Before Dick and Heather Nester of Menifee fell in love with each other, they each found a love for the United States Air Force. After having served a combined 65 years in the military, this month the couple will enjoy celebrating their 26th Veterans Day together as husband and wife.

Heather Nester chose the Air Force on her father’s recommendation that the branch “houses you better and feeds you better.” She joined in 1975 alongside her husband at the time as part of the Join Spouse assignment program, which allowed them to be stationed together. A few years later, she was widowed but stayed in the military.

“I loved the camaraderie,” Heather Nester, 65, said. “They push you for your betterment; there was always something more they wanted you to achieve. No matter what I was assigned to do; I felt I had a purpose.”

She said she thrived in the environment and attained honors status in the technical school classes she was required to take.

“I was an average student in high school because I didn’t apply myself, but I excelled in my military career,” Heather Nester said, who served for 37 years and retired as a senior master sergeant. “I’m an ‘attention to detail’ person so the military came easy to me.”

Dick Nester said he was always around airplanes in one way or another his whole life, even building model planes as a child.
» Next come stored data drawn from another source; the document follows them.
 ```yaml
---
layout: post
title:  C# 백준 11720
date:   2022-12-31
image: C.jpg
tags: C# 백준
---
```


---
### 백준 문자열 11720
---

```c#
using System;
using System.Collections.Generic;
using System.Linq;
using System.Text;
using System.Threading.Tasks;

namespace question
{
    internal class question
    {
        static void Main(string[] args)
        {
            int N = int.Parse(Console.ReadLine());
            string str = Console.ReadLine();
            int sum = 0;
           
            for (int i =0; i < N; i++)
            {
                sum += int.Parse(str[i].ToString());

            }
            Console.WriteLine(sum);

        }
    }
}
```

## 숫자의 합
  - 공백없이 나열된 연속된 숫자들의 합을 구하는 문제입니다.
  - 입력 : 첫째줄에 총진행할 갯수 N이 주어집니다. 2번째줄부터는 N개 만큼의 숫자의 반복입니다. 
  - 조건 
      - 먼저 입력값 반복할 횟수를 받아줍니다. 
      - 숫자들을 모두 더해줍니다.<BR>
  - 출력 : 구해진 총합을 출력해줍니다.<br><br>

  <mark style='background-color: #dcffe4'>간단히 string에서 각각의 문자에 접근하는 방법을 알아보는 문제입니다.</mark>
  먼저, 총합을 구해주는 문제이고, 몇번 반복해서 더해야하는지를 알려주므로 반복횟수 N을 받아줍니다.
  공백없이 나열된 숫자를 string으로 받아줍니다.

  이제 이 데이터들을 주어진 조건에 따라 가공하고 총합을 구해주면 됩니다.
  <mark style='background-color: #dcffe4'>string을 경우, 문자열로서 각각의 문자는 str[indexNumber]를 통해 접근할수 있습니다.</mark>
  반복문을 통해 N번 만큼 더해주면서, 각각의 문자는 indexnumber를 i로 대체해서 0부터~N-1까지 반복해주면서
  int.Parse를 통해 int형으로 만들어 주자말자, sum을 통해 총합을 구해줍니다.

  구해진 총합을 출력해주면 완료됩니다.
“After I joined the Air Force ROTC at Ball State University, I realized that being a math teacher wasn’t my future like I thought it would be,” Dick Nester, 76, said. “It wasn’t that I didn’t want to be a teacher – I just wanted to be a pilot more.”

He graduated from college and got his commission to the Air Force on the same day in 1965. He served all but about three years of his 28 years of military service in active duty, including time with the Air National Guard.
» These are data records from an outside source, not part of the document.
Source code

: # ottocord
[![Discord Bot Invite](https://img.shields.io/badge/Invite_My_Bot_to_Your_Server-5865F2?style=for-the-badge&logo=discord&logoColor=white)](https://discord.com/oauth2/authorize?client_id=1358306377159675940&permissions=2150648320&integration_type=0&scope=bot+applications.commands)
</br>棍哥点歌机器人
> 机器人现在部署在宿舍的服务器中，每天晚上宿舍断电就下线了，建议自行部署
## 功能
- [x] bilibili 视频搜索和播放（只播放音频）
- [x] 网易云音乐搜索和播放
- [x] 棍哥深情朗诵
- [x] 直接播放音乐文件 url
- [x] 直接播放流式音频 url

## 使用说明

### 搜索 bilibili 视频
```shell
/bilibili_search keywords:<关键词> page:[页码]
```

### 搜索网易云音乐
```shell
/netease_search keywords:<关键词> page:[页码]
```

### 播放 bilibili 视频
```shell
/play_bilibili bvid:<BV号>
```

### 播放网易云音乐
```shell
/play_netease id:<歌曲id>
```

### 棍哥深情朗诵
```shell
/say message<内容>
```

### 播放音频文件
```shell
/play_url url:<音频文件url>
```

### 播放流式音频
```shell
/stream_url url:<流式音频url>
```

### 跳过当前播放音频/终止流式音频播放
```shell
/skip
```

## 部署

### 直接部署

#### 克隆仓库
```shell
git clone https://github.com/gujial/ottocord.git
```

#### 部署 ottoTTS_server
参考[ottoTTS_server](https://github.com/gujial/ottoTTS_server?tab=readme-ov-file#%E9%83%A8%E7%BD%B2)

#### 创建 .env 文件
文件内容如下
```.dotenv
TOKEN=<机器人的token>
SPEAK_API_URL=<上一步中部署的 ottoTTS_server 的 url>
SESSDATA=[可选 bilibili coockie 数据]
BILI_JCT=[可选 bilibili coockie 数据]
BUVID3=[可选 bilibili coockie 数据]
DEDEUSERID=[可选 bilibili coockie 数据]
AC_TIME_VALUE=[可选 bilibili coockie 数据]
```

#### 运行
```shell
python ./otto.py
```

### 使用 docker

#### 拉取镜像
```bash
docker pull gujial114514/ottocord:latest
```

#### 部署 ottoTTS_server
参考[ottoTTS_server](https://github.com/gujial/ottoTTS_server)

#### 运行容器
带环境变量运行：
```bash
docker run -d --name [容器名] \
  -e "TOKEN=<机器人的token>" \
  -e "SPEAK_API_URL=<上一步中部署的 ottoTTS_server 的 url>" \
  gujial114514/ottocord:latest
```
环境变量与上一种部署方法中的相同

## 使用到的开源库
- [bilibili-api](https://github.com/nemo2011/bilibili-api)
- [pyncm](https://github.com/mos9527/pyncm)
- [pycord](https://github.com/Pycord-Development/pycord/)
Married right out of college, he and his former wife had two children together. Mostly stationed in the southwestern United States, he also did tours in Germany and Thailand during the Vietnam War.

“It was fun and scary all at the same time,” Dick Nester said of flying an F-4 into a war zone.
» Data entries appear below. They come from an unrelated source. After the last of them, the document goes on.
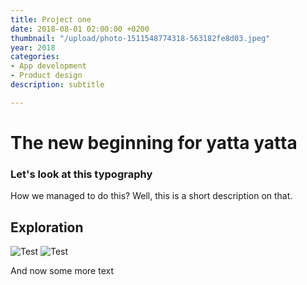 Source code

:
 ```yaml
---
title: Project one
date: 2018-08-01 02:00:00 +0200
thumbnail: "/upload/photo-1511548774318-563182fe8d03.jpeg"
year: 2018
categories:
- App development
- Product design
description: subtitle

---
```


# The new beginning for yatta yatta
### Let's look at this typography
How we managed to do this? Well, this is a short description on that.

## Exploration
![Test](/upload/photo-1511548774318-563182fe8d03.jpeg)
![Test](/upload/photo-1511548774318-563182fe8d03.jpeg)

And now some more text
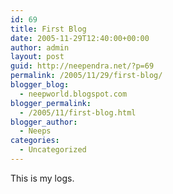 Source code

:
 ```yaml
---
id: 69
title: First Blog
date: 2005-11-29T12:40:00+00:00
author: admin
layout: post
guid: http://neependra.net/?p=69
permalink: /2005/11/29/first-blog/
blogger_blog:
  - neepworld.blogspot.com
blogger_permalink:
  - /2005/11/first-blog.html
blogger_author:
  - Neeps
categories:
  - Uncategorized
---
```

This is my logs.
The Nesters first “met” over the telephone and conversed for a couple of years before they ever met in person. Dick Nester was stationed at March Air Force Base in Riverside, which is now March Air Reserve Base, and said he often had reasons to call for officers at the Sacramento area base where Heather Nestor was working as an executive secretary. She said she noticed him because he did not identify himself by his rank first which all the others did and that stood out to her. Dick Nester retired as a lieutenant colonel.

“I was working with high-level generals and colonels, and Dick always made a point of saying hi to me before asking to be connected to one of them,” Heather Nester said.

The two had their first face-to-face meeting at March AFB during a staff assistance visit, but she soon transferred to Salt Lake City. One day, Dick called to see how she was doing, and they began to talk more often and saw each other a few times. In 1991, she transferred to March AFB.

Two years later, the couple married at the base’s chapel in what Heather Nester describes as her “fairy-tale” wedding with the chaplain and groom in full uniform. Both agreed the most meaningful part of the ceremony was when Dick sang his vows to Heather: the lyrics to Alabama’s “Forever’s as Far as I’ll Go.” They said their marriage works because they share “patience and understanding and the realization that love conquers all.”

Heather Nester said when she served as a senior non-commissioned officer, she always ensured her personnel were taken care of. As a commander, Dick Nester said he learned the importance of taking care of his people because he feels they are the greatest asset of the military.